İletişim Fakültesinde öğrenim gören geleceğin iletişimcilerine önerileriniz nelerdir? Neler söylemek istersiniz?
Öncelikle bu işi yapmak istemenizdeki amacınız nedir? Bunu belirlemek gerekir. Ekranda görünüp ünlü olmak için mi? Muhabir olmak için mi? Ya da toplumun sorunlarına eğilen kamuoyuna yararlı işler yapan gerçek bir haberci, televizyoncu olmak için mi? Bunları netleştirip hedefe uygun adımlarla ilerlemek gerekir. Türkçe’yi doğru kullanmak, çok okuyup, çok yazmak önemli. Televizyona çıkacaksanız çok iyi bir diksiyonunuzun olması önemli.
Farklı görüş ve düşünceleri içeren gazete, basın yayın organları takip edilmeli. Bir muhabirin, bir televizyoncunun her görüşe ve fikre açık olması düşünce ve fikir ayırımı yapmaması gerekir.
Farklı haber kanalları, ajanslar, uluslararası yayınlar izleyip takip edilebilir. Haberler nasıl veriliyor? Sunumlar nasıl yapılıyor? Anonslar değişik şekillerde nasıl yapılıyor? Bunları takip etmek ve bilmek önemli.
Öğrenmek ve gelişmek süreklilik arz eden bir durumdur. Bizim meslekte habercilikte ve televizyonculukta artık iyi olmak yetmiyor en iyi olmak gerekiyor. Herkesin yaptığını değil kimsenin yapamadığını yapmak lazım, bir farklılığın olması gerekiyor.

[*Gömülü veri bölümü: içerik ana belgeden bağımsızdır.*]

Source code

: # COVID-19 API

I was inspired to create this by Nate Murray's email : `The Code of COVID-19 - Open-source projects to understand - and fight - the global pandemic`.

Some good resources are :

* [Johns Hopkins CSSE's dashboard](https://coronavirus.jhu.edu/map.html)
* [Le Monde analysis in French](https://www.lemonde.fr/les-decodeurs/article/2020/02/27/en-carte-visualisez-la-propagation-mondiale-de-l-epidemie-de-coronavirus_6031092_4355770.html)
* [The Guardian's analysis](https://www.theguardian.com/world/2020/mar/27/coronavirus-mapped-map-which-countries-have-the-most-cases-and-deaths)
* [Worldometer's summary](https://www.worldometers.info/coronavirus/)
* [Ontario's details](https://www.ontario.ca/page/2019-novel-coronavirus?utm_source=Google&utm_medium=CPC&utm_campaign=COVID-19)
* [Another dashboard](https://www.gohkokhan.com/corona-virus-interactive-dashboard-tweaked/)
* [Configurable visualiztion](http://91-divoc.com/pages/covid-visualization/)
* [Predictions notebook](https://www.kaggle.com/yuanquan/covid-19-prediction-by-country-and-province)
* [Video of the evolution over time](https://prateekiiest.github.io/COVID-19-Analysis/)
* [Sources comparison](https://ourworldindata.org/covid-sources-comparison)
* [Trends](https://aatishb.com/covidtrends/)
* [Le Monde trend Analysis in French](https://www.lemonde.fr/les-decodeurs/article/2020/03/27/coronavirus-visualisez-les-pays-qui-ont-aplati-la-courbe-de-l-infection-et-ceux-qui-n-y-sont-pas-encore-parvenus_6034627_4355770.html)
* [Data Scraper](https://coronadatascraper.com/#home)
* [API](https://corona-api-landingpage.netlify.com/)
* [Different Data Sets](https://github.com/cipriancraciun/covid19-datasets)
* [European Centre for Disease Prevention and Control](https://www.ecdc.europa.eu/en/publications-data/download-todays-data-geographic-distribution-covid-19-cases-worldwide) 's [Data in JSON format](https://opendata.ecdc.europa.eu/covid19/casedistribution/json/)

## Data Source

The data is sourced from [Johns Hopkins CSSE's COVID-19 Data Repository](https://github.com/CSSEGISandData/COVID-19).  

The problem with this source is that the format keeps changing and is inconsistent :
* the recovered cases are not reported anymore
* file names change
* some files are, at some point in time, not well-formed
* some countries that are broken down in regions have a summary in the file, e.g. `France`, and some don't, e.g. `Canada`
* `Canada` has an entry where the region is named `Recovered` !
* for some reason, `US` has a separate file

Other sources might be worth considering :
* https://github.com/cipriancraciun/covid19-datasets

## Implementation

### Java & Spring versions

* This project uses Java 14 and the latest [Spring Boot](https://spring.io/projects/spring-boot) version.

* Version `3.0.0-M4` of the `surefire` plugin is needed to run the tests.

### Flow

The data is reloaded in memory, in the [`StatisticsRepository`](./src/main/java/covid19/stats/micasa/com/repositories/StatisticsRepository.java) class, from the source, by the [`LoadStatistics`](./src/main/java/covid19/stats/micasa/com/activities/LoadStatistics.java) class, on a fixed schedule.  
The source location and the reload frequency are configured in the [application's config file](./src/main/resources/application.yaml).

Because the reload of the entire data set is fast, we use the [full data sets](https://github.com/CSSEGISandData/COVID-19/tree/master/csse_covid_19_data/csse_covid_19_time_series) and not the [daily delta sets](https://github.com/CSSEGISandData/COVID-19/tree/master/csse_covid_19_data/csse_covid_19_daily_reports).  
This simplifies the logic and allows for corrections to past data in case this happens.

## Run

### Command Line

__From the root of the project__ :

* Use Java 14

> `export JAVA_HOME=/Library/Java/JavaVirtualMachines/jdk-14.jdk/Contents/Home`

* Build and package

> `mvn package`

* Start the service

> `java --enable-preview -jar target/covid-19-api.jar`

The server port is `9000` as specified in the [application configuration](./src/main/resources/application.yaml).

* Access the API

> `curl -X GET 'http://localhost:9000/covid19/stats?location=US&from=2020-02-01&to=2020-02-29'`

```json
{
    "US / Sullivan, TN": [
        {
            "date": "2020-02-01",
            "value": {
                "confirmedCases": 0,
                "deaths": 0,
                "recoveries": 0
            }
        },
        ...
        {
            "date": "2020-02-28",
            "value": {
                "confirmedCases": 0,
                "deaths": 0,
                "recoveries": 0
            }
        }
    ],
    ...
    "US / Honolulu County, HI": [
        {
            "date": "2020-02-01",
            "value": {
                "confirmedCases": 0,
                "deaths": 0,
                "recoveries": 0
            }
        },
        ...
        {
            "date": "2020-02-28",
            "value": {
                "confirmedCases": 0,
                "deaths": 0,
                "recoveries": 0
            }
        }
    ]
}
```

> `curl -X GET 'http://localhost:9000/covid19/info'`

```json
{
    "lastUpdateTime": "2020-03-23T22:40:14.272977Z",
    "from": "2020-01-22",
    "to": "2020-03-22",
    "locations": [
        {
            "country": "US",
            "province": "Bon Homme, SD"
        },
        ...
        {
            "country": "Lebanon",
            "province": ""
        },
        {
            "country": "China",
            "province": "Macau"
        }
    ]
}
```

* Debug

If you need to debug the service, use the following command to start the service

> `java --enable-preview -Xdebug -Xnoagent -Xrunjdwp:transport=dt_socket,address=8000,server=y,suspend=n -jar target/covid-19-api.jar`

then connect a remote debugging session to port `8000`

Her zaman pozitif iletişim kurmalı, saygı, nezaket kurallarına riayet ederek iletişim diline özen gösterilmelidir. Haber yaparken başta iletişim kurulan kişilerle olan diyaloglara dikkat etmek üzere; birlikte çalışılan ekip arkadaşlarına da aynı özen gösterilmelidir. Bizim işimiz iyi bir iletişim kurmaktır.